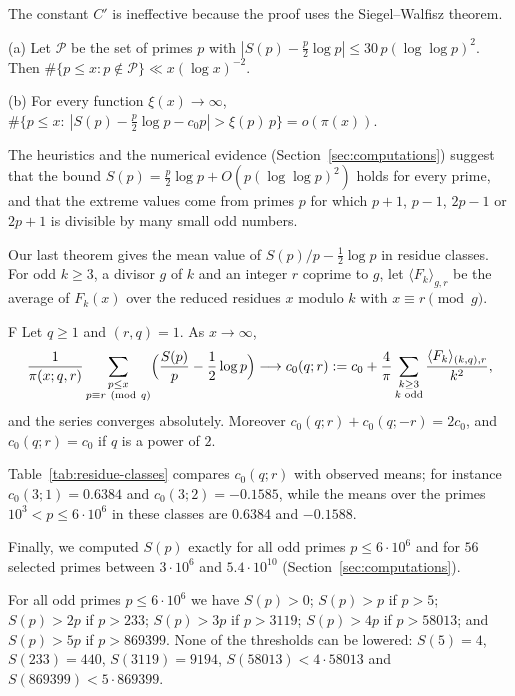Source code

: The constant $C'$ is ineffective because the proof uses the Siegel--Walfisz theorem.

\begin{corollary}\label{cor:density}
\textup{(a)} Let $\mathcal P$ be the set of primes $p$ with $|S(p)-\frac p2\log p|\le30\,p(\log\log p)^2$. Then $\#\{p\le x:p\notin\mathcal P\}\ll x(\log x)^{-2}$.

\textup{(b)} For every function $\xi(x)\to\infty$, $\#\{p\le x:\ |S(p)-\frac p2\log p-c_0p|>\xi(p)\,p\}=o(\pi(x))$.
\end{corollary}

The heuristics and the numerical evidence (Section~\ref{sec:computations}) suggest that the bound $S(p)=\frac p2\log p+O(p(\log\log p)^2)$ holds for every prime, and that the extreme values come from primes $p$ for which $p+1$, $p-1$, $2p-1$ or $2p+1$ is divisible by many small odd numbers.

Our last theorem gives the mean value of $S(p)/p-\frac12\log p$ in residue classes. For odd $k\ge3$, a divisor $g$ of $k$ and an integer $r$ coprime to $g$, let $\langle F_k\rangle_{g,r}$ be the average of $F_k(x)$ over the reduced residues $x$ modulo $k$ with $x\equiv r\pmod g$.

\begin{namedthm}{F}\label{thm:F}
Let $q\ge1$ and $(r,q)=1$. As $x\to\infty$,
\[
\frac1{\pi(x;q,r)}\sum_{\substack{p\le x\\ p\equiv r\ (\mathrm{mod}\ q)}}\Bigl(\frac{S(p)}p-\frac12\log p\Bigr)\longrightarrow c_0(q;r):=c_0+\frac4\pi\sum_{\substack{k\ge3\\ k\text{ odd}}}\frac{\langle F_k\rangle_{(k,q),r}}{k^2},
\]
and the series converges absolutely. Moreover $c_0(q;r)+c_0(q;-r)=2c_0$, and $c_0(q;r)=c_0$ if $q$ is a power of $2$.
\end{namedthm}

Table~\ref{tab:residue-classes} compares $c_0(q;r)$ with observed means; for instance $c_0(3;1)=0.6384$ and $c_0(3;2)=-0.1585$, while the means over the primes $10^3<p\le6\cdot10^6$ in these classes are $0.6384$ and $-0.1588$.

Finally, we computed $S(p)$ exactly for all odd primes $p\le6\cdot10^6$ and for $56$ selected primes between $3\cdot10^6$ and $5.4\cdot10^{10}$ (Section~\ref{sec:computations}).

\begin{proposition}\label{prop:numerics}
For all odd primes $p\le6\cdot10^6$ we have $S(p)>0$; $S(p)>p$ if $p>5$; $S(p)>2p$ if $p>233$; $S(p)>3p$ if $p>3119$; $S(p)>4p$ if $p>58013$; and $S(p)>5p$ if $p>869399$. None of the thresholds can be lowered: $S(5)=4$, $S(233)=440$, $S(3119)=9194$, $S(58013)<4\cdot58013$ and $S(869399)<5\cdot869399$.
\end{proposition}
========
#### [Exercise instructions]
In the listing above, how many lines hold the string "theorem"? Only the number is to be reported.

#### [Solved exercise]
2